News got out in Oregon in August that Gov. Kate Brown was considering travel restrictions. On Aug. 4, the Governor’s Office told legislators that it was considering a travel ban, according to an email obtained by Eugene Weekly. That same day, a spokesperson for the Governor’s Office told EW the focus on travel restrictions was related to tourist travel from hotspot states and communities.
EW filed a public records request and obtained emails between the Oregon Governor’s Office and nearby states that show an early draft of a 14-day quarantine executive order modeled after New York and New Mexico, as well as communication with California’s governor’s office, which seemed hesitant to implement such restrictions.
As of press time, the Oregon Governor’s Office had not replied to EW’s questions, though the office was dealing with the state’s sudden wildfire crisis.
On Thursday, July 23, chief of staff for New Mexico’s Gov. Michelle Lujan Grisham, John Bingaman, told Oregon’s Governor’s Office that they had implemented travel restrictions enforced at airport arrivals and expanded it to all vehicle travel. Because it decreased tourist travel, it was a blow to the industry, Bingaman wrote in the email.

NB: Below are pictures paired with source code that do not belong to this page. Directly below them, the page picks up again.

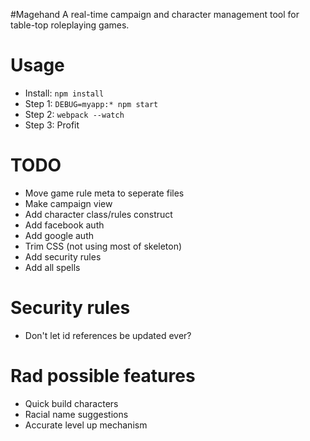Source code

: #Magehand
A real-time campaign and character management tool for table-top roleplaying games.

# Usage
- Install: `npm install`
- Step 1: `DEBUG=myapp:* npm start`
- Step 2: `webpack --watch`
- Step 3: Profit


# TODO
- Move game rule meta to seperate files
- Make campaign view
- Add character class/rules construct
- Add facebook auth
- Add google auth
- Trim CSS (not using most of skeleton)
- Add security rules
- Add all spells

# Security rules
- Don't let id references be updated ever?


# Rad possible features
- Quick build characters
- Racial name suggestions
- Accurate level up mechanism
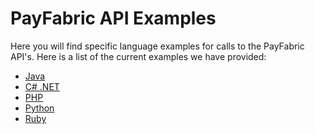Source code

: PayFabric API Examples
======================

Here you will find specific language examples for calls to the PayFabric API's.  Here is a list of the current examples we have provided:

* [Java](https://github.com/ShaunSharples/APIs/tree/ShaunSharples-patch-1/Samples/java)
* [C# .NET](https://github.com/ShaunSharples/APIs/tree/ShaunSharples-patch-1/Samples/net40)
* [PHP](https://github.com/ShaunSharples/APIs/tree/ShaunSharples-patch-1/Samples/php)
* [Python](https://github.com/ShaunSharples/APIs/tree/ShaunSharples-patch-1/Samples/python)
* [Ruby](https://github.com/ShaunSharples/APIs/tree/ShaunSharples-patch-1/Samples/ruby)
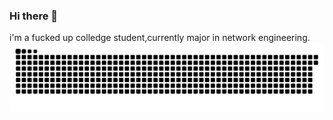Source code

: ### Hi there 👋
i'm a fucked up colledge student,currently major in network engineering.
![](https://github.com/Walkiiiy/Walkiiiy/blob/output/github-contribution-grid-snake-dark.svg)
<!--
**Walkiiiy/Walkiiiy** is a ✨ _special_ ✨ repository because its `README.md` (this file) appears on your GitHub profile.

Here are some ideas to get you started:

- 🔭 I’m currently working on ...
- 🌱 I’m currently learning ...
- 👯 I’m looking to collaborate on ...
- 🤔 I’m looking for help with ...
- 💬 Ask me about ...
- 📫 How to reach me: ...
- 😄 Pronouns: ...
- ⚡ Fun fact: ...
-->
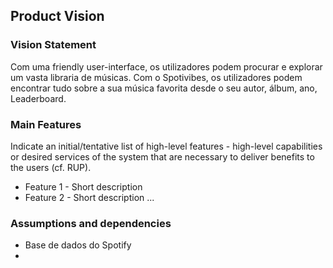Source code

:
## Product Vision

### Vision Statement

Com uma friendly user-interface, os utilizadores podem procurar e explorar um vasta libraria de músicas. Com o Spotivibes, os utilizadores podem encontrar tudo sobre a sua música favorita desde o seu autor, álbum, ano, Leaderboard.


### Main Features
Indicate an  initial/tentative list of high-level features - high-level capabilities or desired services of the system that are necessary to deliver benefits to the users (cf. RUP).
 - Feature 1 - Short description
 - Feature 2 - Short description
...

### Assumptions and dependencies

- Base de dados do Spotify
- 
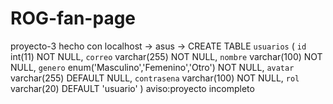 # ROG-fan-page
proyecto-3 
hecho con localhost -> asus -> 
CREATE TABLE `usuarios` (
  `id` int(11) NOT NULL,
  `correo` varchar(255) NOT NULL,
  `nombre` varchar(100) NOT NULL,
  `genero` enum('Masculino','Femenino','Otro') NOT NULL,
  `avatar` varchar(255) DEFAULT NULL,
  `contrasena` varchar(100) NOT NULL,
  `rol` varchar(20) DEFAULT 'usuario'
) 
aviso:proyecto incompleto 
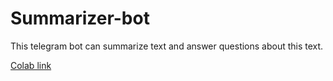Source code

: # Summarizer-bot

This telegram bot can summarize text and answer questions about this text.

[Colab link](https://colab.research.google.com/github/konductor000/Summarizer-bot/blob/main/summarizer_bot.ipynb)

A few hours later, Brown’s Chief of Staff Nik Blosser emailed California and Washington state officials that the office nearly had a complete draft proposal that was a combination of New Mexico and New York’s policies.
At 3:32 pm, Blosser emailed officials at governor’s offices in the Western U.S. states a draft of the executive order for them to discuss. In the email, he said Travel Oregon, Oregon’s ports and parks and transportation departments had seen it “briefly” and had no substantive comments.
In a separate email to Idaho’s chief of staff sent July 23, Blosser said the main questions around the travel restrictions were enforcement and working as a region. Blosser added that the timeline was to announce the restrictions by the end of the next week, which would have been around July 31.
According to an early draft of the executive order, non-residents and residents who travel to Oregon from hotspot states would have to undergo two weeks of quarantine. The draft defines what a hotspot state is based on cases per 10,000 cases, positivity percentage rates or whatever Oregon Health Authority decided. There were exemptions, such as for people traveling to and from a workplace, for job-related or business activities; for basic needs like shelter, health care and food; essential services; or for necessary care for family or elderly people.
The executive order draft said the people who did not comply would be subject to involuntary isolation and quarantine orders.
On July 27, California Gov. Gavin Newsom’s chief of staff, Ann O’Leary, sent an email to Blosser and other governors’ chiefs of staff. O’Leary said Newsom was interested in a Western States Pact on “safe travel” since he had not seen evidence in California that COVID spreads through tourism. The West Coast states, Nevada and Colorado formed a Western States Pact earlier this year as a way to coordinate responses to COVID.
O’Leary suggested guidelines like wearing a mask during air travel, travel as a household and don’t visit relatives, friends or groups outside the household. The proposed agreement would also include an agreement to share recent travel history of COVID positive travelers when necessary, as well as press the Federal Aviation Agency and airlines to require masks and install mass fever screenings at major airport security gates.
Three days later, O’Leary emailed Blosser again, asking whether Oregon would pursue the travel quarantine or if the states could collaborate on a safe travel pact. Blosser replied that no decision had been made and staff still needed to brief Brown on the executive order.
Brown hasn’t made any decisions on travel restrictions other than they might be a consequence should Oregonians not lower COVID numbers by wearing masks and practicing social distance measures, as she said at an Aug. 21 press conference.
Had Oregon enacted the 14-day quarantine, it would have joined 20 other states that have recommended or required self-quarantine. According to Lane County data, travel-related cases are the largest causes of COVID-19: 42 percent of COVID-19 cases are from international and domestic travel.